The breeze shifted around us—humid Gulf air to something thinner, sharper. Wrong.
Owen stiffened, still holding me tight, as his body went rigid. I tried to remain perfectly still as a shudder skipped down my spine.
“You feel that?” he asked, his voice a rumble beneath my ear.
“What… is it?” My voice was a whisper against him.
I shifted in his arms to turn and look back toward the road. He never let me go, keeping me close, as we both peered toward the street.
The shimmer was back.
A faint, gold-threaded distortion crawled along the blacktop like a seam being pulled open—quiet, deliberate—sliding toward the driveway.
My skin prickled. The magic in my chest answered it, humming in recognition, like it had been waiting for this exact frequency.
And then I knew—knew with the same sick certainty I’d felt in the woods.
The crossing was calling.
Not the tree itself.
The thing behind it.
Listening.
Reaching.
“Piper,” Owen said, sharper now, and I felt the shift in him—the druid in his blood waking to the threat. “We need to go. Now.”
My pulse hammered. “The tree,” I whispered. “It’s getting worse.”
He nodded once. “Yeah.”
I pulled back enough to look up at him, panic rising fast. “Voss said it’s loud. If it’s loud enough to follow me home—”
“Then we don’t give it time to get comfortable,” Owen cut in. Determination hardened his mouth. “We go shut it down.”
“How?” I asked.
“I have an idea. Something we can use.”
He didn’t wait for me to ask more questions.

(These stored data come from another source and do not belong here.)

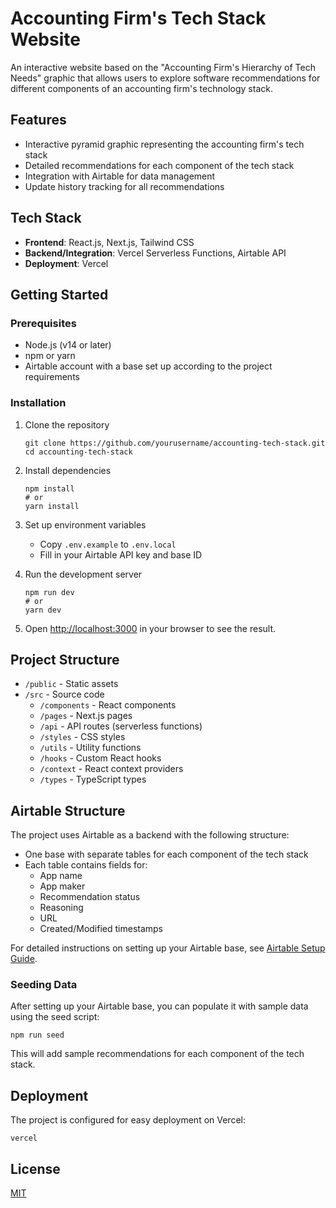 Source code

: # Accounting Firm's Tech Stack Website

An interactive website based on the "Accounting Firm's Hierarchy of Tech Needs" graphic that allows users to explore software recommendations for different components of an accounting firm's technology stack.

## Features

- Interactive pyramid graphic representing the accounting firm's tech stack
- Detailed recommendations for each component of the tech stack
- Integration with Airtable for data management
- Update history tracking for all recommendations

## Tech Stack

- **Frontend**: React.js, Next.js, Tailwind CSS
- **Backend/Integration**: Vercel Serverless Functions, Airtable API
- **Deployment**: Vercel

## Getting Started

### Prerequisites

- Node.js (v14 or later)
- npm or yarn
- Airtable account with a base set up according to the project requirements

### Installation

1. Clone the repository
   ```
   git clone https://github.com/yourusername/accounting-tech-stack.git
   cd accounting-tech-stack
   ```

2. Install dependencies
   ```
   npm install
   # or
   yarn install
   ```

3. Set up environment variables
   - Copy `.env.example` to `.env.local`
   - Fill in your Airtable API key and base ID

4. Run the development server
   ```
   npm run dev
   # or
   yarn dev
   ```

5. Open [http://localhost:3000](http://localhost:3000) in your browser to see the result.

## Project Structure

- `/public` - Static assets
- `/src` - Source code
  - `/components` - React components
  - `/pages` - Next.js pages
  - `/api` - API routes (serverless functions)
  - `/styles` - CSS styles
  - `/utils` - Utility functions
  - `/hooks` - Custom React hooks
  - `/context` - React context providers
  - `/types` - TypeScript types

## Airtable Structure

The project uses Airtable as a backend with the following structure:

- One base with separate tables for each component of the tech stack
- Each table contains fields for:
  - App name
  - App maker
  - Recommendation status
  - Reasoning
  - URL
  - Created/Modified timestamps

For detailed instructions on setting up your Airtable base, see [Airtable Setup Guide](./docs/airtable-setup.md).

### Seeding Data

After setting up your Airtable base, you can populate it with sample data using the seed script:

```
npm run seed
```

This will add sample recommendations for each component of the tech stack.

## Deployment

The project is configured for easy deployment on Vercel:

```
vercel
```

## License

[MIT](https://choosealicense.com/licenses/mit/)
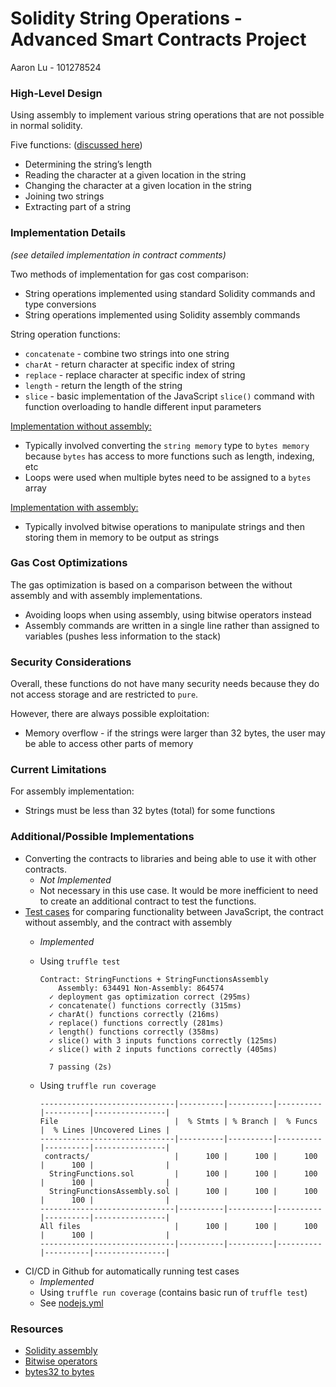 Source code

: # Solidity String Operations - Advanced Smart Contracts Project
Aaron Lu - 101278524

### High-Level Design
Using assembly to implement various string operations that are not possible in normal solidity.

Five functions: ([discussed here](https://hackernoon.com/working-with-strings-in-solidity-c4ff6d5f8008))
- Determining the string’s length
- Reading the character at a given location in the string
- Changing the character at a given location in the string
- Joining two strings
- Extracting part of a string

### Implementation Details
_(see detailed implementation in contract comments)_

Two methods of implementation for gas cost comparison:
- String operations implemented using standard Solidity commands and type conversions
- String operations implemented using Solidity assembly commands

String operation functions:
- `concatenate` - combine two strings into one string
- `charAt` - return character at specific index of string
- `replace` - replace character at specific index of string
- `length` - return the length of the string
- `slice` - basic implementation of the JavaScript `slice()` command with function overloading to handle different input parameters

[Implementation without assembly:](./contracts/StringFunctions.sol)
- Typically involved converting the `string memory` type to `bytes memory` because `bytes` has access to more functions such as length, indexing, etc
- Loops were used when multiple bytes need to be assigned to a `bytes` array

[Implementation with assembly:](./contracts/StringFunctionsAssembly.sol)
- Typically involved bitwise operations to manipulate strings and then storing them in memory to be output as strings

### Gas Cost Optimizations
The gas optimization is based on a comparison between the without assembly and with assembly implementations.
- Avoiding loops when using assembly, using bitwise operators instead
- Assembly commands are written in a single line rather than assigned to variables (pushes less information to the stack)

### Security Considerations
Overall, these functions do not have many security needs because they do not access storage and are restricted to `pure`.

However, there are always possible exploitation:
- Memory overflow - if the strings were larger than 32 bytes, the user may be able to access other parts of memory

### Current Limitations
For assembly implementation:
- Strings must be less than 32 bytes (total) for some functions

### Additional/Possible Implementations
- Converting the contracts to libraries and being able to use it with other contracts.
  - _Not Implemented_
  - Not necessary in this use case. It would be more inefficient to need to create an additional contract to test the functions.
- [Test cases](./test/contractTesting.js) for comparing functionality between JavaScript, the contract without assembly, and the contract with assembly
  - _Implemented_
  - Using `truffle test`
    ```
    Contract: StringFunctions + StringFunctionsAssembly
        Assembly: 634491 Non-Assembly: 864574
      ✓ deployment gas optimization correct (295ms)
      ✓ concatenate() functions correctly (315ms)
      ✓ charAt() functions correctly (216ms)
      ✓ replace() functions correctly (281ms)
      ✓ length() functions correctly (358ms)
      ✓ slice() with 3 inputs functions correctly (125ms)
      ✓ slice() with 2 inputs functions correctly (405ms)

      7 passing (2s)
      ```
  - Using `truffle run coverage`

    ```
    ------------------------------|----------|----------|----------|----------|----------------|
    File                          |  % Stmts | % Branch |  % Funcs |  % Lines |Uncovered Lines |
    ------------------------------|----------|----------|----------|----------|----------------|
     contracts/                   |      100 |      100 |      100 |      100 |                |
      StringFunctions.sol         |      100 |      100 |      100 |      100 |                |
      StringFunctionsAssembly.sol |      100 |      100 |      100 |      100 |                |
    ------------------------------|----------|----------|----------|----------|----------------|
    All files                     |      100 |      100 |      100 |      100 |                |
    ------------------------------|----------|----------|----------|----------|----------------|
    ```
- CI/CD in Github for automatically running test cases
  - _Implemented_
  - Using `truffle run coverage` (contains basic run of `truffle test`)
  - See [nodejs.yml](./.github/workflows/nodejs.yml)

### Resources
- [Solidity assembly](https://solidity.readthedocs.io/en/v0.5.12/assembly.html)
- [Bitwise operators](https://medium.com/@imolfar/bitwise-operations-and-bit-manipulation-in-solidity-ethereum-1751f3d2e216)
- [bytes32 to bytes](https://ethereum.stackexchange.com/questions/40920/convert-bytes32-to-bytes)
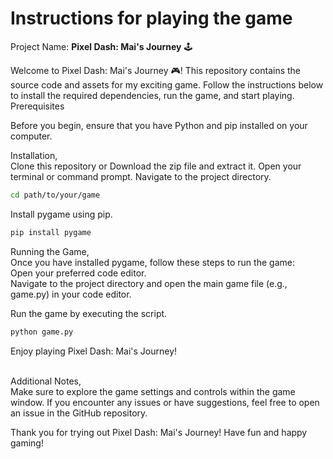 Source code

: # Instructions for playing the game
Project Name: **Pixel Dash:  Mai's Journey** 🕹️

Welcome to Pixel Dash:  Mai's Journey 🎮! This repository contains the source code and assets for my exciting game. Follow the instructions below to install the required dependencies, run the game, and start playing.
Prerequisites

Before you begin, ensure that you have Python and pip installed on your computer.<br>

Installation, <br>
Clone this repository or Download the zip file and extract it.
Open your terminal or command prompt.
Navigate to the project directory.
```bash
cd path/to/your/game
```

Install pygame using pip.
```bash
pip install pygame
```

Running the Game, <br>
Once you have installed pygame, follow these steps to run the game:<br>
Open your preferred code editor.<br>
Navigate to the project directory and open the main game file (e.g., game.py) in your code editor.

Run the game by executing the script.
```bash
python game.py
```

Enjoy playing Pixel Dash:  Mai's Journey!

<br>
Additional Notes, <br>
Make sure to explore the game settings and controls within the game window.
If you encounter any issues or have suggestions, feel free to open an issue in the GitHub repository.

Thank you for trying out Pixel Dash:  Mai's Journey! Have fun and happy gaming!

“I’ll drive. Get in the truck.”
His keys were already in his hand as he rounded the front while I slid into the passenger seat, my body a bundle of nerves.
I didn’t know what waited for me in the woods.
But I knew one thing with terrifying clarity.
Whatever was in those woods, it had my town in its sights. I wasn’t running anymore. Not from Hickory Hollow. Not from what I was.